OMG!!! He is one gorgeous little dog. Congrats!


----------



## Brodysmom (Jan 8, 2009)

I'm so excited for you! Kip is a darling name. He is very beautiful! I love his face and expression. How lucky for you to get him!! Post more pictures when you get him home! And tell us all about him. 

Brodysmom


----------



## unchienne (Mar 29, 2009)

Oh, he's precious. You're so lucky.


----------



## SinaBChis (Feb 23, 2008)

Gorgeous! I LOVE him!


----------



## Harley's Mom (Feb 5, 2009)

Congratulations! He is absolutely adorable. Well lucky for you, he had that pesky undescended testicle!! Fate has a funny way of working sometimes! I can't wait to see many more pics of your sweet Kip as he grows into the handsome boy I know he will.


----------



## mggy91au (Jan 2, 2009)

Absolutely adorable!!! Huey missed out on being a show dog for the same reason. Poor little rejected thing  ......but it is to our advantage and he will make a wonderful pet just like our Huey (who has NO testicles now.)


----------



## pigeonsheep (Nov 8, 2008)

what a cutie! he looks so sad though


----------



## carachi (Mar 20, 2005)

Oh wow he is absolutely gorgeous!! He looks like my Holle but as a smooth coat


----------



## *Princess* (Feb 7, 2009)

so cute!
congras to you on your furbaby


----------



## Jerry'sMom (May 5, 2009)

mggy91au said:


> Absolutely adorable!!! Huey missed out on being a show dog for the same reason. Poor little rejected thing  ......but it is to our advantage and he will make a wonderful pet just like our Huey (who has NO testicles now.)


Yes, isn't it wonderful for us that they had this little "defect"


----------



## unchienne (Mar 29, 2009)

mggy91au said:


> Absolutely adorable!!! Huey missed out on being a show dog for the same reason. Poor little rejected thing  ......but it is to our advantage and he will make a wonderful pet just like our Huey (who has NO testicles now.)

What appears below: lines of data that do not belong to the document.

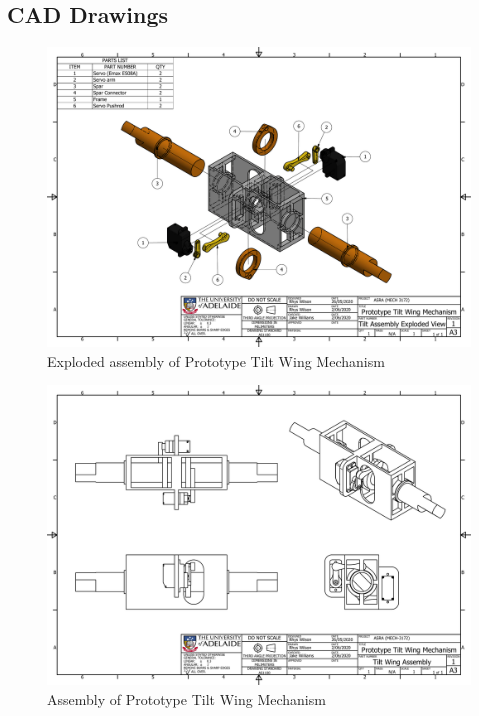 \begin{appendices}
\section{CAD Drawings}
\begin{figure}[H]
    \centering
    \includegraphics[width = \textwidth]{Tiltwing/Tilt Assembly Exploded View.pdf}
    \caption{Exploded assembly of Prototype Tilt Wing Mechanism}
    \label{fig:explode}
\end{figure}

\begin{figure}[H]
    \centering
    \includegraphics[width = \textwidth]{Tiltwing/Tilt Assembly.pdf}
    \caption{Assembly of Prototype Tilt Wing Mechanism}
    \label{fig:assembly}
\end{figure}


\end{appendices}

So does this mean that only studs can compete at show? Is that because the major point of show is points awarded for conformation with the goal being to pass those lines down to other generations?

I find it a little sad that altered pups can't show, and a little humorous that even their testicles must judged according to standard. LOL


----------



## pam6400 (Oct 5, 2008)

Kip is so cute, perfect name.


----------



## Jerry'sMom (May 5, 2009)

pam6400 said:


> Kip is so cute, perfect name.


thanks. You would not believe the lists of names I went through (including all of the name threads here on Chi-Ppl). It was *very* difficult to choose. I thought he was going to be: Tyler, then Dillon, then maybe Geoffrey...but, Kip just seemed to be right for him. I think it's easier to find your pup than to find its name!


----------



## guest185 (Oct 27, 2008)

My he is FABULOUS! Congratuations!


----------



## WeLoveHiro (Apr 14, 2009)

he is absolutely gorgeous


----------



## huskyluv (Oct 24, 2008)

Oh my heavens, Kip is gorgeous! Lucky you and congratulations!


----------



## Rubyfox (Jul 11, 2005)

I love him and his name. Congratulations he is a stunner.


----------



## cprcheetah (May 4, 2009)

What a handsome fella! Congrats!


----------



## sullysmum (Mar 6, 2004)

Beautiful boy!


----------



## Kristin (Nov 12, 2004)

Awww he's precious


----------



## lynx8456 (Feb 26, 2009)

Great looking pup for sure.


----------



## Jesslan (Jul 18, 2008)

Awww, he's beautiful! What a little sweetheart.


----------